Records from a dataset
• • • • • • •

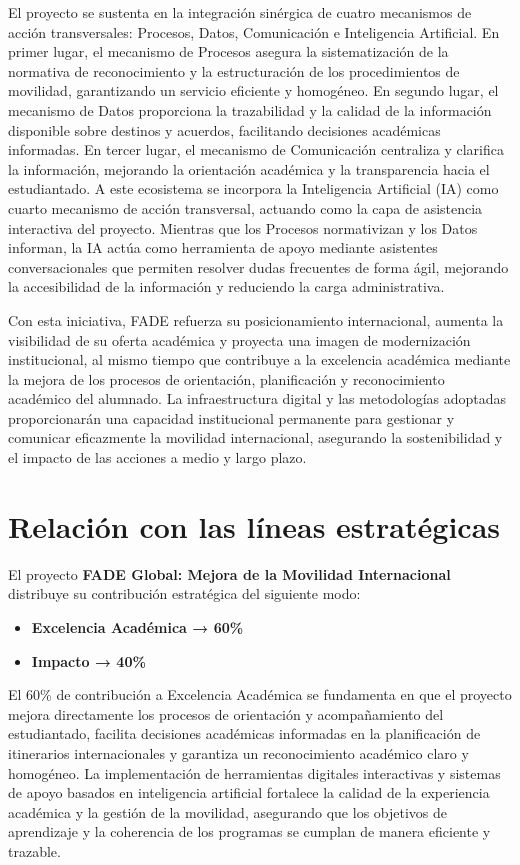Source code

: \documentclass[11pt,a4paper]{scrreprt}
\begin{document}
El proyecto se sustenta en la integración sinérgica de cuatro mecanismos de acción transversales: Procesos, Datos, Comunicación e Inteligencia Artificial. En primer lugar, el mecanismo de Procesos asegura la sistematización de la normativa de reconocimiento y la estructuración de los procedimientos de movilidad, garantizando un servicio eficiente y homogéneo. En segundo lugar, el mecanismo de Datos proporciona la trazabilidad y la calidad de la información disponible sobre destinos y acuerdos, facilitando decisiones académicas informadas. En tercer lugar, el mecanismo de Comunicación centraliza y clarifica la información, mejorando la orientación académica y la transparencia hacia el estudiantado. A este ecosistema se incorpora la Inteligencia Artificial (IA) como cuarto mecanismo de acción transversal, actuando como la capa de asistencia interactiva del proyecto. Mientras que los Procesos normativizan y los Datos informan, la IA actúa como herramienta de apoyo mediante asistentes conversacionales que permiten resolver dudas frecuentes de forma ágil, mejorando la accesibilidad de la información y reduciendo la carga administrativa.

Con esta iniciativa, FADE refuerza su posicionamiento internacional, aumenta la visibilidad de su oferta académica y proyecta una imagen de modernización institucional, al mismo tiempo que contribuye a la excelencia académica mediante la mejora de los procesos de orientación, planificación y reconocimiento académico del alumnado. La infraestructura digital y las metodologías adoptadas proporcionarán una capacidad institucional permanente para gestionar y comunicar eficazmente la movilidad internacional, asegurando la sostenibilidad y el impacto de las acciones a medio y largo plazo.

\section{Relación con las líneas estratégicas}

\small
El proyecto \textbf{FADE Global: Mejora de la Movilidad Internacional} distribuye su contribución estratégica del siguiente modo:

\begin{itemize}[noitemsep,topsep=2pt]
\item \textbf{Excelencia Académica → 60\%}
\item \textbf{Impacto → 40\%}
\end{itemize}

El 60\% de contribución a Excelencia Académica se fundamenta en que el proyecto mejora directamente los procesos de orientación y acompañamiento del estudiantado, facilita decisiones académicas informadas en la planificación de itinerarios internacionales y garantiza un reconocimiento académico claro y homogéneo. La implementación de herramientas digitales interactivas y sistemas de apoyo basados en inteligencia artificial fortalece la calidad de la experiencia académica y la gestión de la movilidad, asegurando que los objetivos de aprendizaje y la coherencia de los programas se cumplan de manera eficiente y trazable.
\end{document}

• • • • • • •

→ TASK ITEM: Only the number is needed. Say how many lines of the entries contain "textbf".

→ ANSWER TO THIS TASK: 3